15 Giugno 2016

Rc Auto: prezzi giù del 7,5% nel 2015, permane forte divario tra Nord e Sud

Rc Auto: prezzi giù del 7,5% nel 2015, permane forte divario tra Nord e Sud

 
MILANO (Finanza.com)
Tariffe dell’RC auto in deciso calo anche nel 2015 in Italia. Il rapporto Ivass sul 2015 evidenzia un calo delle tariffe Rc auto del 7,5 per cento rispetto al 2014. I contratti con clausole di riduzione del premio legate alla presenza della “scatola nera” sono giunti a un sesto del totale. Permane il divario con gli altri principali paesi europei, anche se in riduzione. Non soddisfatte le associazioni dei consumatori che rimarcano come tale riduzione era attesa, ma è ancora insufficiente ad allineare i prezzi delle polizze italiane alla media europea. Inoltre permangono le forti differenze di prezzo tra Nord e Sud.

Divario con altri paesi europea in riduzione
Il presidente dell’Ivass, Salvatore Rossi, ha rimarcato durante la presentazione della Relazione annuale sull’attività del 2015 che il gap rispetto agli altri principali paesi europei (Francia, Germania e Spagna) continua a ridursi. “Nel 2011 si pagavano in Italia 234 euro in più rispetto alla media degli altri 3 Paesi Ue – ha sottolineato Rossi – stimiamo che lo scorso anno il divario si sia ridotto a circa 150 euro”. Come fare a chiudere definitivamente quel divario? “Occorre una combinazione di interventi normativi e di comportamenti da parte degli attori del sistema – afferma Rossi – Il disegno di legge sulla concorrenza, ancora in discussione in Parlamento, contiene nuove norme con obiettivi del tutto condivisibili: contenere i costi per il sistema, contrastare le frodi, rafforzare trasparenza e confrontabilità dei prodotti. Abbiamo a suo tempo fornito il nostro contributo tecnico al Parlamento. Ci resta l’auspicio che si faccia presto e bene, nell’interesse generale”.
Archivio Aia “cannone” per implementare lotta alle frodi
Il numero uno dell’Ivass si è soffermato poi sul problema della lotta alle frodi, soprattutto in alcune province. Un sostegno importante arriverà dal nuovo archivio integrato antifrode (Aia) lanciato nei giorni scorsi dall’Ivass, che mette insieme 1,5 miliardi di singole informazioni su veicoli, immatricolazioni, patenti, polizze, danneggiati, testimoni e periti. Con ‘Aia, ha rimarcato Rossi, è come “passare da arco e frecce a un cannone a lunga gittata: il risparmio sui costi e sui premi dovrebbe essere ben maggiore”. Ad oggi l’attività antifrode delle compagnie ha consentito una riduzione dei costi dei risarcimenti pari all’1,5% del premi ed “è legittimo attendersi molto di più per il prossimo futuro”.

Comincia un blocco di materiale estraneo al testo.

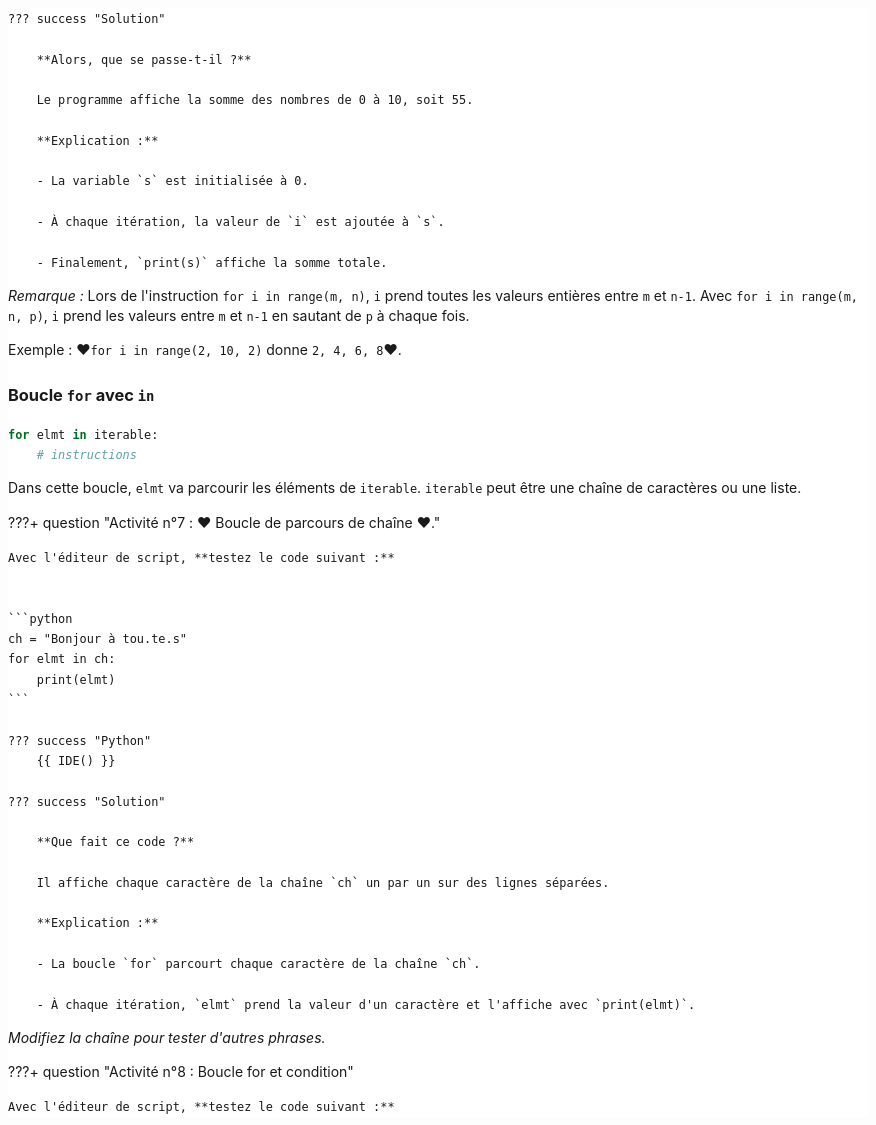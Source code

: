     ??? success "Solution"

        **Alors, que se passe-t-il ?**

        Le programme affiche la somme des nombres de 0 à 10, soit 55.

        **Explication :**

        - La variable `s` est initialisée à 0.

        - À chaque itération, la valeur de `i` est ajoutée à `s`.

        - Finalement, `print(s)` affiche la somme totale.

_Remarque :_ Lors de l'instruction `for i in range(m, n)`, `i` prend toutes les valeurs entières entre `m` et `n-1`. Avec `for i in range(m, n, p)`, `i` prend les valeurs entre `m` et `n-1` en sautant de `p` à chaque fois.

Exemple : ❤️`for i in range(2, 10, 2)` donne `2, 4, 6, 8`❤️.

###  Boucle `for` avec `in`

```python
for elmt in iterable:
    # instructions
```

Dans cette boucle, `elmt` va parcourir les éléments de `iterable`. `iterable` peut être une chaîne de caractères ou une liste.

???+ question "Activité n°7 : ❤️ Boucle de parcours de chaîne ❤️."

    Avec l'éditeur de script, **testez le code suivant :**


    ```python
    ch = "Bonjour à tou.te.s"
    for elmt in ch:
        print(elmt)
    ```

    ??? success "Python"
        {{ IDE() }}

    ??? success "Solution"

        **Que fait ce code ?**

        Il affiche chaque caractère de la chaîne `ch` un par un sur des lignes séparées.

        **Explication :**

        - La boucle `for` parcourt chaque caractère de la chaîne `ch`.

        - À chaque itération, `elmt` prend la valeur d'un caractère et l'affiche avec `print(elmt)`.

_Modifiez la chaîne pour tester d'autres phrases._

???+ question "Activité n°8 : Boucle for et condition"

    Avec l'éditeur de script, **testez le code suivant :**
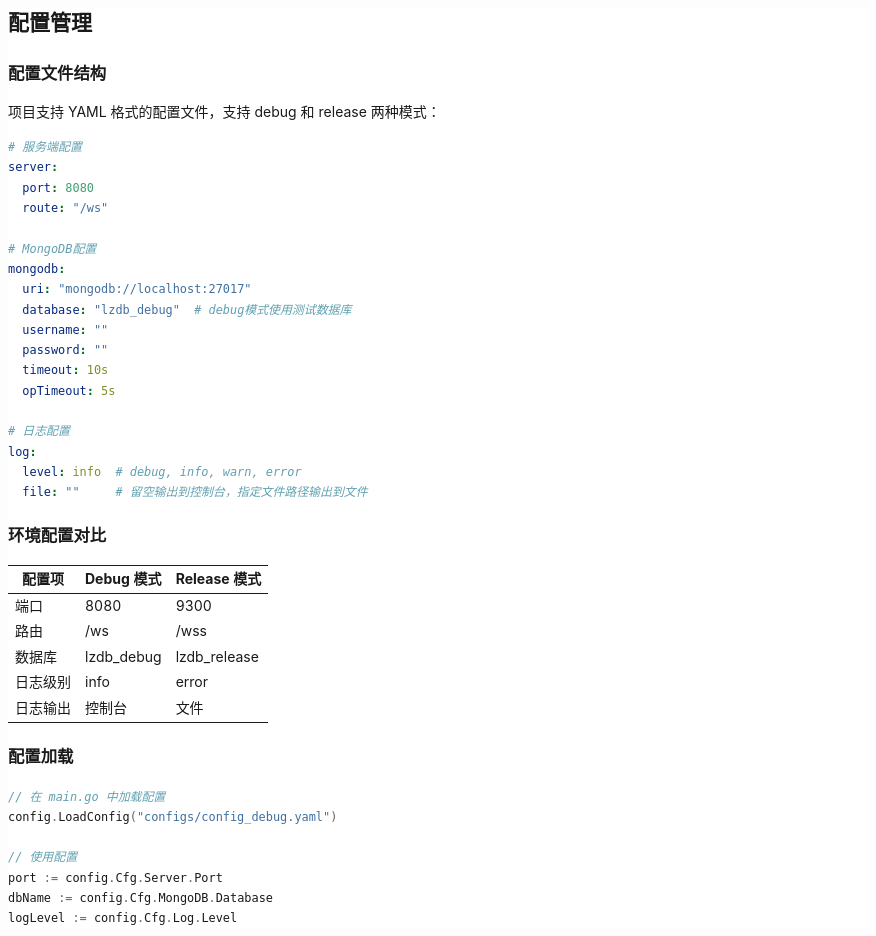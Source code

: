 ## 配置管理

### 配置文件结构

项目支持 YAML 格式的配置文件，支持 debug 和 release 两种模式：

```yaml
# 服务端配置
server:
  port: 8080
  route: "/ws"

# MongoDB配置
mongodb:
  uri: "mongodb://localhost:27017"
  database: "lzdb_debug"  # debug模式使用测试数据库
  username: ""
  password: ""
  timeout: 10s
  opTimeout: 5s

# 日志配置
log:
  level: info  # debug, info, warn, error
  file: ""     # 留空输出到控制台，指定文件路径输出到文件
```

### 环境配置对比

| 配置项 | Debug 模式 | Release 模式 |
|--------|------------|--------------|
| 端口 | 8080 | 9300 |
| 路由 | /ws | /wss |
| 数据库 | lzdb_debug | lzdb_release |
| 日志级别 | info | error |
| 日志输出 | 控制台 | 文件 |

### 配置加载

```go
// 在 main.go 中加载配置
config.LoadConfig("configs/config_debug.yaml")

// 使用配置
port := config.Cfg.Server.Port
dbName := config.Cfg.MongoDB.Database
logLevel := config.Cfg.Log.Level
```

Forti differenze tra Nord e Sud
Le associazioni dei consumatori hanno subito controbattuto ai numeri dell’Ivass. “L’obiettivo è eliminare un divario ingiustificato e ingiustificabile, che conferisce all’Italia il primato per le polizze rc auto più care d’Europa”, dichiarano Rosario Trefiletti ed Elio Lannutti, presidenti di Federconsumatori e Adusbef. “Senza alcuna giustificazione in Italia l’rc auto continua a costare più che nel resto d’Europa – denuncia il Presidente del Codacons, Carlo Rienzi – L’aspetto più grave, tuttavia, è che vi siano ancora differenze di prezzo abissali all’interno del nostro stesso paese. Gli assicurati residenti in regioni come Campania, Puglia e Calabria continuano a pagare tariffe stellari: per assicurare una automobile in Campania, ad esempio, si arriva a pagare il 140% in più rispetto a Friuli e Valle d’Aosta”.